Your goal
Reprint the whole of the data exactly.

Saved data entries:
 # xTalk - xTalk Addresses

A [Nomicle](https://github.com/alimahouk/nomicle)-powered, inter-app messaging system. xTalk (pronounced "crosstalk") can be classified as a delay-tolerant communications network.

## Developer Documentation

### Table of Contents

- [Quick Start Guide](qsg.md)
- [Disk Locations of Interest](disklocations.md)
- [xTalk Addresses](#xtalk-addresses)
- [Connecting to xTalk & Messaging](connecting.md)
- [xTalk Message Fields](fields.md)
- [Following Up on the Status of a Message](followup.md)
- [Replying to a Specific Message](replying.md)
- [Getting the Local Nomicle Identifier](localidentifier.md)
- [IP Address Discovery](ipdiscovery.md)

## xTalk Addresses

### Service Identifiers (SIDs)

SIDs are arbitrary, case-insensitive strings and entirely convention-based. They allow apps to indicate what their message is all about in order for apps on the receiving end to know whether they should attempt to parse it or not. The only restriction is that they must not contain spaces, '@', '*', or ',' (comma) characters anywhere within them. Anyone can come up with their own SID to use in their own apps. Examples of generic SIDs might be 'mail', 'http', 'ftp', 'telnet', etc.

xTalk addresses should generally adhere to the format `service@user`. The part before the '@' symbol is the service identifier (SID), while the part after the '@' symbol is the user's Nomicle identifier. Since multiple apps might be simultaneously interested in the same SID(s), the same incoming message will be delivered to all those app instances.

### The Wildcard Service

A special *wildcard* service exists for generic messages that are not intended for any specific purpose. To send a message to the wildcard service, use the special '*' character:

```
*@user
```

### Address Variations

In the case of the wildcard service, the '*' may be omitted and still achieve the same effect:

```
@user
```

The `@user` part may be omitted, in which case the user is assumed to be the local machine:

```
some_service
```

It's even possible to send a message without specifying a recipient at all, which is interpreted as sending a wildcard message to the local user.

Reply
 # xTalk - xTalk Addresses

A [Nomicle](https://github.com/alimahouk/nomicle)-powered, inter-app messaging system. xTalk (pronounced "crosstalk") can be classified as a delay-tolerant communications network.

## Developer Documentation

### Table of Contents

- [Quick Start Guide](qsg.md)
- [Disk Locations of Interest](disklocations.md)
- [xTalk Addresses](#xtalk-addresses)
- [Connecting to xTalk & Messaging](connecting.md)
- [xTalk Message Fields](fields.md)
- [Following Up on the Status of a Message](followup.md)
- [Replying to a Specific Message](replying.md)
- [Getting the Local Nomicle Identifier](localidentifier.md)
- [IP Address Discovery](ipdiscovery.md)

## xTalk Addresses

### Service Identifiers (SIDs)

SIDs are arbitrary, case-insensitive strings and entirely convention-based. They allow apps to indicate what their message is all about in order for apps on the receiving end to know whether they should attempt to parse it or not. The only restriction is that they must not contain spaces, '@', '*', or ',' (comma) characters anywhere within them. Anyone can come up with their own SID to use in their own apps. Examples of generic SIDs might be 'mail', 'http', 'ftp', 'telnet', etc.

xTalk addresses should generally adhere to the format `service@user`. The part before the '@' symbol is the service identifier (SID), while the part after the '@' symbol is the user's Nomicle identifier. Since multiple apps might be simultaneously interested in the same SID(s), the same incoming message will be delivered to all those app instances.

### The Wildcard Service

A special *wildcard* service exists for generic messages that are not intended for any specific purpose. To send a message to the wildcard service, use the special '*' character:

```
*@user
```

### Address Variations

In the case of the wildcard service, the '*' may be omitted and still achieve the same effect:

```
@user
```

The `@user` part may be omitted, in which case the user is assumed to be the local machine:

```
some_service
```

It's even possible to send a message without specifying a recipient at all, which is interpreted as sending a wildcard message to the local user.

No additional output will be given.